Türkiye'nin İlk Ressamı İle Tanışın

Türkiyenin ilk ressamı

Resim bir ülkenin kültürünün korunmasını sağlayan en önemli kavramlardan bir tanesidir. Geçmişte yapılmış ve gelecekte de ressamlar tarafından yapılacak resimler o zamana ait yaşanmış olayların bir nevi kopyası gibidir. 

Bu şekilde tarihi araştıran kişiler ve arkeologlar milattan önce buldukları duvarlara çizilmiş nesnelerden oluşan resimler sayesinde geçmiş hakkında az da olsa bilgi sahibi olabiliyorlar. 

Resimler geçmişten beri yapılmakta olup günümüzde de halen yapılmaya devam etmektedir. Şüphesiz ki resim yapma sanatını icra eden ressamlar sadece bizim ülkemizde değil tüm dünya ülkelerinde vardır ve onlar mesleklerini icraat etmeye devam ediyorlar.

 

Türkiye’nin İlk Ressamı Kimdir?

Türkiye’nin ilk ressamı Mihri Müşfik’tir. Türkiye’nin ilk ressamı olan Mihri Müşfik 1886 yılında İstanbul’daki Kadıköy ilçesinin Bahariye semtindeki Dr. Rasimpaşa Konağında bir kız olarak dünyaya gelmiştir. Zamanında Avrupa tarzında bir eğitim almış olup daha çok resim ve edebiyat alanına yönelmiştir. 

Sadece resim ve edebiyata değil daha birçok sanata ilgi duymuştur fakat aralarında en çok resim ve edebiyata ilgi duymuştur. 2.Abdülhamit’in padişah olduğu sıralarda saray ressamı olan İtalyan bir ressam olan Fausto Zonaro ile tanışır ve Fausto Zonaro’dan kaliteli resim dersleri almaya başlar. Fausto Zonaro’dan resim dersleri almaya başlamasına ise 2.Abdülhamit’e yaptığı bir resmi hediye etmesine borçludur.

 

İlk Türk Ressamının İtalya’ya Gidişi

Daha sonrasında 17 yaşında tanışmış olduğu İtalyan bir müzisyen ile İtalya’ya gitmiştir. Mihri Müşfik bir süre boyunca İtalya'da yaşamış ve ardından Fransa’nın başkenti olan Paris’e yolculuk yaparak gitmiştir. Mihri Müşfik Paris’te kalmak amacıyla bir ev kiralamış ve o evi de resim atölyesi olarak kullanmıştır. 
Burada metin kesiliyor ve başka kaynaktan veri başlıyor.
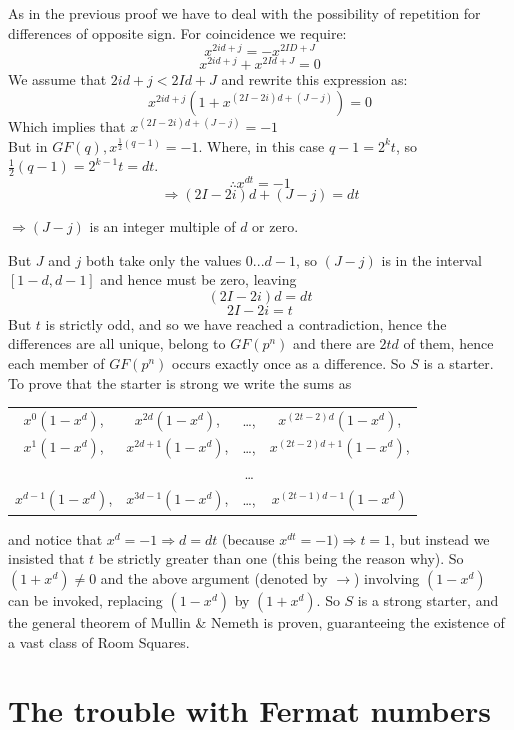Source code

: \documentclass[
  12pt,
  a4paper]{book}
\begin{document}
As in the previous proof we have to deal with the possibility of
repetition for differences of opposite sign. For coincidence we require:
\[x^{2id+j}=-x^{2ID+J}\] \[x^{2id+j}+x^{2Id+J}=0\] We assume that
\(2id+j<2Id+J\) and rewrite this expression as:
\[x^{2id+j}(1+x^{(2I-2i)d+(J-j)})=0\] Which implies that
\(x^{(2I-2i)d+(J-j)}=-1\)\\
But in \(GF(q),x^{\frac{1}{2}(q-1)}=-1\). Where, in this case \(q-1=2^kt\),
so \(\frac{1}{2}(q-1)=2^{k-1}t=dt\). \[\therefore x^{dt} = -1\]
\[\Rightarrow (2I-2i)d+(J-j)=dt\]

\(\Rightarrow (J-j)\) is an integer multiple of \(d\) or zero.

But \(J\) and \(j\) both take only the values \(0...d-1\), so \((J-j)\) is in
the interval \([1-d,d-1]\) and hence must be zero, leaving \[(2I-2i)d=dt\]
\[2I-2i=t\] But \(t\) is strictly odd, and so we have reached a
contradiction, hence the differences are all unique, belong to \(GF(p^n)\)
and there are \(2td\) of them, hence each member of \(GF(p^n)\) occurs
exactly once as a difference. So \(S\) is a starter.\\
To prove that the starter is strong we write the sums as

\begin{longtable}[]{@{}cccc@{}}
\toprule
\endhead
\(x^0(1-x^d)\), & \(x^{2d}(1-x^d)\), & \ldots, & \(x^{(2t-2)d}(1-x^d)\),\tabularnewline
\(x^1(1-x^d)\), & \(x^{2d+1}(1-x^d)\), & \ldots, & \(x^{(2t-2)d+1}(1-x^d)\),\tabularnewline
& & \ldots{} &\tabularnewline
\(x^{d-1}(1-x^d)\), & \(x^{3d-1}(1-x^d)\), & \ldots, & \(x^{(2t-1)d-1}(1-x^d)\)\tabularnewline
\bottomrule
\end{longtable}

and notice that \(x^d=-1 \Rightarrow d=dt\) (because
\(x^{dt}=-1) \Rightarrow t=1\), but instead we insisted that \(t\) be
strictly greater than one (this being the reason why). So
\((1+x^d) \neq 0\) and the above argument (denoted by \(\rightarrow\))
involving \((1-x^d)\) can be invoked, replacing \((1-x^d)\) by \((1+x^d)\). So
\(S\) is a strong starter, and the general theorem of Mullin \& Nemeth is
proven, guaranteeing the existence of a vast class of Room Squares.

\hypertarget{the-trouble-with-fermat-numbers}{%
\section{The trouble with Fermat numbers}\label{the-trouble-with-fermat-numbers}}
\end{document}
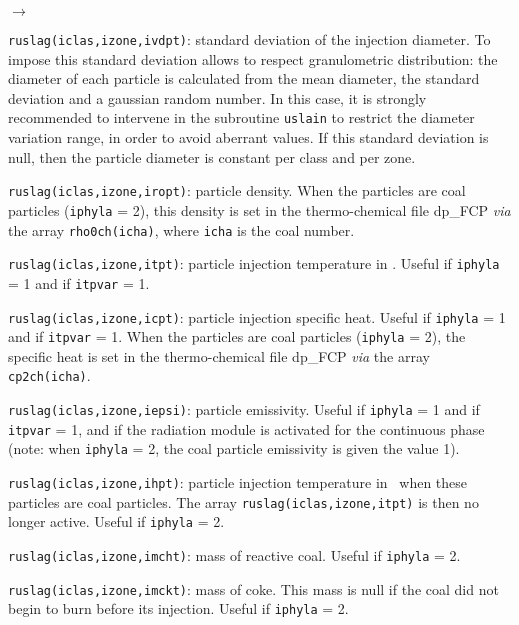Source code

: {{{{\begin{list}{$\rightarrow$}{}
\item \texttt{ruslag(iclas,izone,ivdpt)}: standard deviation of the injection
      diameter. To impose this standard deviation allows to respect
      granulometric distribution: the diameter of each particle is
      calculated from the mean diameter, the standard deviation and a
      gaussian random number. In this case, it is strongly recommended
      to intervene in the subroutine \texttt{uslain} to
      restrict the diameter variation range, in order to avoid
      aberrant values. If this standard deviation is null, then the
      particle diameter is constant per class and per zone.

\item \texttt{ruslag(iclas,izone,iropt)}: particle density. When the particles
      are coal particles (\texttt{iphyla} = 2), this density is set in the
      thermo-chemical file dp\_FCP {\em via} the array \texttt{rho0ch(icha)},
      where \texttt{icha} is the coal number.

\item \texttt{ruslag(iclas,izone,itpt)}: particle injection temperature in
      \degresC. Useful if \texttt{iphyla} = 1 and if \texttt{itpvar} = 1.

\item \texttt{ruslag(iclas,izone,icpt)}: particle injection specific heat. Useful
      if \texttt{iphyla} = 1 and if \texttt{itpvar} = 1. When the particles are coal
      particles (\texttt{iphyla} = 2), the specific heat is set in the
      thermo-chemical file dp\_FCP {\em via} the array \texttt{cp2ch(icha)}.

\item \texttt{ruslag(iclas,izone,iepsi)}: particle emissivity. Useful if
      \texttt{iphyla} = 1 and if \texttt{itpvar} = 1, and if the radiation
      module is activated for the continuous phase (note: when \texttt{iphyla} = 2,
      the coal particle emissivity is given the value 1).

\item \texttt{ruslag(iclas,izone,ihpt)}: particle injection temperature in
      \degresC\ when these particles are coal
      particles. The array \texttt{ruslag(iclas,izone,itpt)} is then no longer
      active. Useful if \texttt{iphyla} = 2.

\item \texttt{ruslag(iclas,izone,imcht)}: mass of reactive coal. Useful if \texttt{iphyla} = 2.

\item \texttt{ruslag(iclas,izone,imckt)}:  mass of coke. This mass is null
      if the coal did not begin to burn before its injection. Useful if
      \texttt{iphyla} = 2.


\end{list}}}}}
Daha sonrasında Müşfik Selami Bey ile tanışmıştır ve ardından evlenmiştir. Mihri Müşfik yaşadığı zamanın akımlarını sıkı bir şekilde takip etmiştir. En çok kübizm ve ekspresyonizm akımlarından etkilenmiş ve bu akımlara uygun olarak eserler üretmiştir. 

Daha sonraki zamanlarda Mihri Müşfik, zamanında var olan İttihat ve Terakki Cemiyeti’nin kurucularından olan zamanın İstanbul belediye başkanlarından Ali Rıza Bey’in annesi olan Naile Hanım’ı resmetmiştir. Ayrıca bu eser “Naile Hanım” ismini almış olup Mihri Müşfik’in en önemli eseri olur.

 

Mihri Müşfik’in Resim Öğretmeni Olması

Mihri Müşfik 1913 senesinde, Osmanlı Devleti Maliye Bakanı Cavit Bey ile tanışarak İstanbul Darülmuallimat yani kız öğretmen okuluna resim öğretmeni olarak atanır. Mihri Müşfik resim öğretmenliğine atandıktan sonra zamanında ünlü olmuş birçok ressam ve öğretmen yetiştirir. 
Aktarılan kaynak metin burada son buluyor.